BONN: UNV's Executive Co-ordinator Sharon Capeling-Alakija was a keynote speaker at the 15th Biennial World Volunteer Conference of the International Association for Volunteer Effort (IAVE) from 23-27 August 1998. It took place in Edmonton, capital city of the beautiful province of Alberta, Canada.

IAVE, created in 1970 as a world-wide non-profit organization to promote volunteering, works through national chapters. One such chapter, Wild Rose Foundation of Alberta, was responsible for hosting and organizing this the largest ever meeting of volunteers and volunteer organizations. Around 2,800 delegates from close to 100 countries attended the five day event which consisted of more than 214 workshops and four keynote sessions spread all over the University of Alberta campus.

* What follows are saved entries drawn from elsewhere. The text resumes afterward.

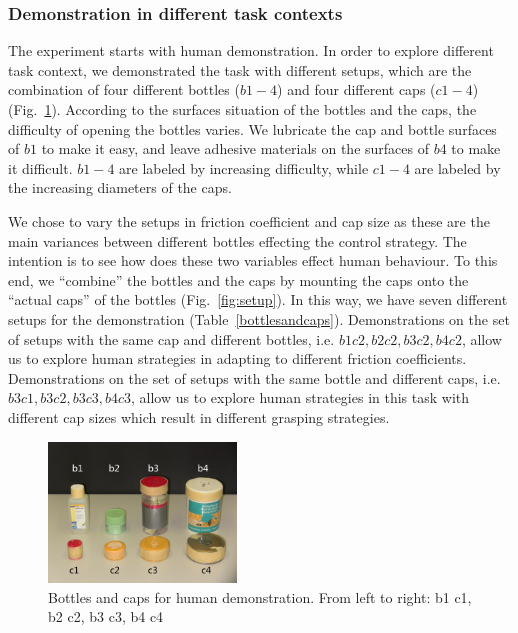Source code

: \documentclass[preprint,12pt]{elsarticle}
\begin{document}
\subsubsection{Demonstration in different task contexts}
\label{sec:exp_context}
The experiment starts with human demonstration. In order to explore different task context, we demonstrated the task with different setups, which are the combination of four different bottles ($b1-4$) and four different caps ($c1-4$) (Fig.~\ref{fig:b_c}). According to the surfaces situation of the bottles and the caps, the difficulty of opening the bottles varies. We lubricate the cap and bottle surfaces of $b1$ to make it easy, and leave adhesive materials on the surfaces of $b4$ to make it difficult. $b1-4$ are labeled by increasing difficulty, while $c1-4$ are labeled by the increasing diameters of the caps.


We chose to vary the setups in friction coefficient and cap size as these are the main variances between different bottles effecting the control strategy. The intention is to see how does these two variables effect human behaviour. To this end, we ``combine'' the bottles and the caps by mounting the caps onto the ``actual caps'' of the bottles (Fig.~\ref{fig:setup}). In this way, we have seven different setups for the demonstration (Table~\ref{bottlesandcaps}). Demonstrations on the set of setups with the same cap and different bottles, i.e. $b1c2, b2c2, b3c2, b4c2$, allow us to explore human strategies in adapting to different friction coefficients. Demonstrations on the set of setups with the same bottle and different caps, i.e. $b3c1, b3c2, b3c3, b4c3$, allow us to explore human strategies in this task with different cap sizes which result in different grasping strategies.

\begin{figure}
  \centering
  \includegraphics[width=5cm]{./fig/b_c.jpg}
  \caption{ \scriptsize{Bottles and caps for human demonstration. From left to right: b1 c1, b2 c2, b3 c3, b4  c4}
}
\label{fig:b_c}
\end{figure}
\end{document}
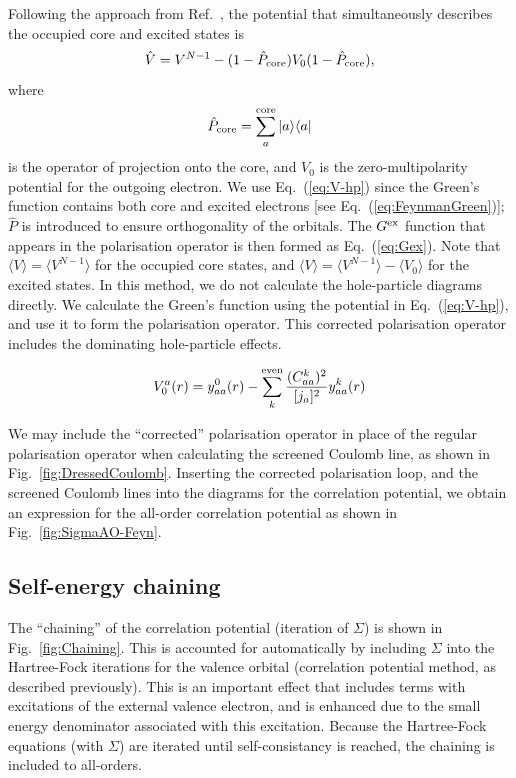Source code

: \documentclass[10pt,twocolumn,a4paper]{article}%
\newcommand{\bra}[1]{\ensuremath{\langle #1|}}	%
\newcommand{\ket}[1]{\ensuremath{|#1\rangle}}	%
\newcommand{\braket}[1]{\ensuremath{\langle #1\rangle}}	%
\newcommand{\be}{\begin{equation}}
\newcommand{\ee}{\end{equation}}
\begin{document}
Following the approach from Ref.~\cite{DzubaCPM1989plaEn}, the potential that simultaneously describes the occupied core and excited states is
\be\label{eq:V-hp}
\hat V = V^{N-1} - (1-\hat P_{\rm core})V_0 (1-\hat P_{\rm core}),
\ee
where
\be
\hat P_{\rm core} = \sum_a^{\rm core}\ket{a}\bra{a}
\ee
is the operator of projection onto the core, and
 $V_0$ is the zero-multipolarity potential for the outgoing electron.
%
We use Eq.~(\ref{eq:V-hp}) since the Green's function contains both core and excited electrons [see Eq.~(\ref{eq:FeynmanGreen})]; $\hat P$ is introduced to ensure orthogonality of the orbitals.
The $G^{\rm ex}$ function that appears in the polarisation operator is then formed as Eq.~(\ref{eq:Gex}).
Note that $\braket{V}=\braket{V^{N-1}}$ for the occupied core states, and
$\braket{V}=\braket{V^{N-1}}-\braket{V_0}$ for the excited states.
In this method, we do not calculate the hole-particle diagrams directly.
We calculate the Green's function using the potential in Eq.~(\ref{eq:V-hp}), and use it to form the polarisation operator.
This corrected polarisation operator includes the dominating hole-particle effects.

\[
V_0^a(r) = y^0_{aa}(r) - \sum_k^{\rm even}\frac{(C^k_{aa})^2}{[j_a]^2}y^k_{aa}(r)
\]

We may include the ``corrected'' polarisation operator in place of the regular polarisation operator when calculating the screened Coulomb line, as shown in Fig.~\ref{fig:DressedCoulomb}.
Inserting the corrected polarisation loop, and the screened Coulomb lines into the diagrams for the correlation potential, we obtain an expression for the all-order correlation potential as shown in Fig.~\ref{fig:SigmaAO-Feyn}.







\subsection{Self-energy chaining}

The ``chaining'' of the correlation potential (iteration of $\Sigma$) is shown in Fig.~\ref{fig:Chaining}.
This is accounted for automatically by including $\Sigma$ into the Hartree-Fock iterations for the valence orbital (correlation potential method, as described previously).
This is an important effect that includes terms with excitations of the external valence electron, and is enhanced due to the small energy denominator associated with this excitation.
Because the Hartree-Fock equations (with $\Sigma$) are iterated until self-consistancy is reached, the chaining is included to all-orders.
\end{document}
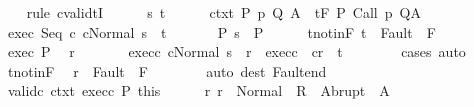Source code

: \begin{isabellebody}
\ \ \isamarkupfalse%
\ {\isacharparenleft}rule\ cvalidtI{\isacharparenright}\isanewline
\ \ \ \ \isamarkupfalse%
\ s\ t\isanewline
\ \ \ \ \isamarkupfalse%
\ ctxt{\isacharcolon}\ {\isachardoublequoteopen}{\isasymforall}{\isacharparenleft}P{\isacharcomma}\ p{\isacharcomma}\ Q{\isacharcomma}\ A{\isacharparenright}{\isasymin}{\isasymTheta}{\isachardot}\ {\isasymGamma}\ {\isasymTurnstile}\isactrlsub t\isactrlbsub {\isacharslash}F\isactrlesub \ P\ {\isacharparenleft}Call\ p{\isacharparenright}\ Q{\isacharcomma}A{\isachardoublequoteclose}\isanewline
\ \ \ \ \isamarkupfalse%
\ exec{\isacharcolon}\ {\isachardoublequoteopen}{\isasymGamma}{\isasymturnstile}{\isasymlangle}Seq\ c{}\ c{}{\isacharcomma}Normal\ s{\isasymrangle}\ {\isasymRightarrow}\ t{\isachardoublequoteclose}\ \isanewline
\ \ \ \ \isamarkupfalse%
\ P{\isacharcolon}\ {\isachardoublequoteopen}s\ {\isasymin}\ P{\isachardoublequoteclose}\isanewline
\ \ \ \ \isamarkupfalse%
\ t{\isacharunderscore}notin{\isacharunderscore}F{\isacharcolon}\ {\isachardoublequoteopen}t\ {\isasymnotin}\ Fault\ {\isacharbackquote}\ F{\isachardoublequoteclose}\isanewline
\ \ \ \ \isamarkupfalse%
\ exec\ P\ \isamarkupfalse%
\ r\ \isanewline
\ \ \ \ \ \ exec{\isacharunderscore}c{}{\isacharcolon}\ {\isachardoublequoteopen}{\isasymGamma}{\isasymturnstile}{\isasymlangle}c{}{\isacharcomma}Normal\ s{\isasymrangle}\ {\isasymRightarrow}\ r{\isachardoublequoteclose}\ \ exec{\isacharunderscore}c{}{\isacharcolon}\ \ {\isachardoublequoteopen}{\isasymGamma}{\isasymturnstile}{\isasymlangle}c{}{\isacharcomma}r{\isasymrangle}\ {\isasymRightarrow}\ t{\isachardoublequoteclose}\isanewline
\ \ \ \ \ \ \isamarkupfalse%
\ cases\ auto\isanewline
\ \ \ \ \isamarkupfalse%
\ t{\isacharunderscore}notin{\isacharunderscore}F\ \isamarkupfalse%
\ {\isachardoublequoteopen}r\ {\isasymnotin}\ Fault\ {\isacharbackquote}\ F{\isachardoublequoteclose}\isanewline
\ \ \ \ \ \ \isamarkupfalse%
\ {\isacharparenleft}auto\ dest{\isacharcolon}\ Fault{\isacharunderscore}end{\isacharparenright}\isanewline
\ \ \ \ \isamarkupfalse%
\ valid{\isacharunderscore}c{}\ ctxt\ exec{\isacharunderscore}c{}\ P\ this\isanewline
\ \ \ \ \isamarkupfalse%
\ r{\isacharcolon}\ {\isachardoublequoteopen}r\ {\isasymin}\ Normal\ {\isacharbackquote}\ R\ {\isasymunion}\ Abrupt\ {\isacharbackquote}\ A{\isachardoublequoteclose}\isanewline

\end{isabellebody}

In her keynote speech to the conference, the Executive Co-ordinator addressed the enormous importance of volunteering to a country's economy. She pointed out that "volunteering has been a driving force both in complementing government action and in pressing for reform". But she also emphasized that their contribution is too often ignored. "It's time volunteers got off the sidelines and into the centre of public opinion", she ventured and went on to suggest that governments and corporations work together to help end the "marginalization" of volunteers and to address legal and financial issues which currently inhibit their wider use.

The conference offered an opportunity for the Executive Coordinator to introduce the subject of the International Year for Volunteers 2001. With only 28 months left to go she urged action for interested parties in every country, from the public and private sector as well as from civil society, to define for themselves what volunteering means in their local social and cultural context, to identify best practices and constraints and to build up activities for the Year which are truly indigenous in nature.

Other high quality key note addresses were provided by Helen Lieberman known as "South Africa's Mother Teresa", by Huguette Labelle, President of the Canadian International Development Agency (CIDA), and Her Highness Princess Zahra Aga Khan, eldest daughter of the Agha Khan.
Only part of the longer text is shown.